How to complete this task
In the listing that follows, count each line where the word "https" appears; write nothing but the count.
· · · · ·
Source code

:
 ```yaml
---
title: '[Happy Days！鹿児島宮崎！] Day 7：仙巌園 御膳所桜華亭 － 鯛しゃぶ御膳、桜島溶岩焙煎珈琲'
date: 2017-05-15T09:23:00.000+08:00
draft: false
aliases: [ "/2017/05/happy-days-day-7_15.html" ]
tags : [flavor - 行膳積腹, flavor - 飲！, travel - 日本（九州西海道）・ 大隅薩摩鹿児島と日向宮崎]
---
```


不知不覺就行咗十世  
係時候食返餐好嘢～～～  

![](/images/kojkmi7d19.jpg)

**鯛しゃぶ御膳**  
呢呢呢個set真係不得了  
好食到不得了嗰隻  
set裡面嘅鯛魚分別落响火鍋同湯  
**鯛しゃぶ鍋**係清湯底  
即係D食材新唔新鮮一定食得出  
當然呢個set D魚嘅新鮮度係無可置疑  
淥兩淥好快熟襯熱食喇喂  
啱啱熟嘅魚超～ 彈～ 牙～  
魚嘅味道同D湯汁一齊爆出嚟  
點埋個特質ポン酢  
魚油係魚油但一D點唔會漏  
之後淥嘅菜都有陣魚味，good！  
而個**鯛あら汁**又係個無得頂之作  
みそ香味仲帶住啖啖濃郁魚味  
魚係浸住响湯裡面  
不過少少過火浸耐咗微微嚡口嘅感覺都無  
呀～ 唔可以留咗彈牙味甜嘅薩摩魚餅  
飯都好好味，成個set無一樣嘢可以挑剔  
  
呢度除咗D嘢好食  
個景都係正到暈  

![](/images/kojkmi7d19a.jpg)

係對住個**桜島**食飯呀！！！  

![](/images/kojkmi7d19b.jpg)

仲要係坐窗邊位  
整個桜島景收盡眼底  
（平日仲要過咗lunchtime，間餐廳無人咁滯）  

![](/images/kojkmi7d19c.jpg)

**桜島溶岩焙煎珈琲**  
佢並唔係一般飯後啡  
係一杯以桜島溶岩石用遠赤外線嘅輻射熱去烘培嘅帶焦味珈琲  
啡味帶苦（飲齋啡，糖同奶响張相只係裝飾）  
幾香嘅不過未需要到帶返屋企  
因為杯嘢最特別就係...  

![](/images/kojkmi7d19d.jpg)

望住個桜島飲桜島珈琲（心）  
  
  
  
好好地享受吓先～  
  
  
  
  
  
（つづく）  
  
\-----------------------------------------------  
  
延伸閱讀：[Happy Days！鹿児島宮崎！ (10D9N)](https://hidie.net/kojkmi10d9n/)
· · · · ·
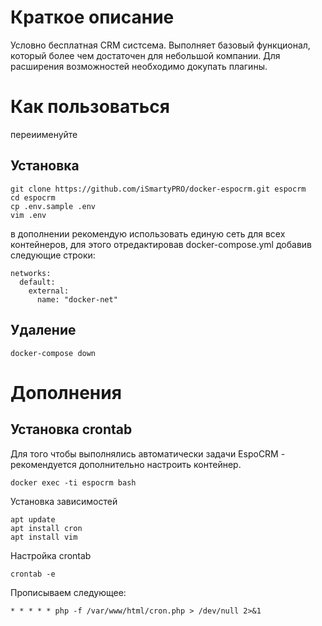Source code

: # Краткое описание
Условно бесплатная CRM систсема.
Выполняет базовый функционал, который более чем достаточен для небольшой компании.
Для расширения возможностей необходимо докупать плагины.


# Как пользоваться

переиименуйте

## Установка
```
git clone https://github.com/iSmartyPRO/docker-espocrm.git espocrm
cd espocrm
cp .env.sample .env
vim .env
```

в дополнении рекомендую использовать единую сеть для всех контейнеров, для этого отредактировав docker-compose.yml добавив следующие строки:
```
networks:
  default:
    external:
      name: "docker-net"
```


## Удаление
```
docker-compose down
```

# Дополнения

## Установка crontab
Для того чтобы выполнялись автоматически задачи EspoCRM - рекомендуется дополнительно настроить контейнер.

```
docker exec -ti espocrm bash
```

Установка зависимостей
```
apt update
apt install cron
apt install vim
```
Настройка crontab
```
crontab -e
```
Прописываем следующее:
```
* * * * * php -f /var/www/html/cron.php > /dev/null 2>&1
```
· · · · ·
Result of this exercise
2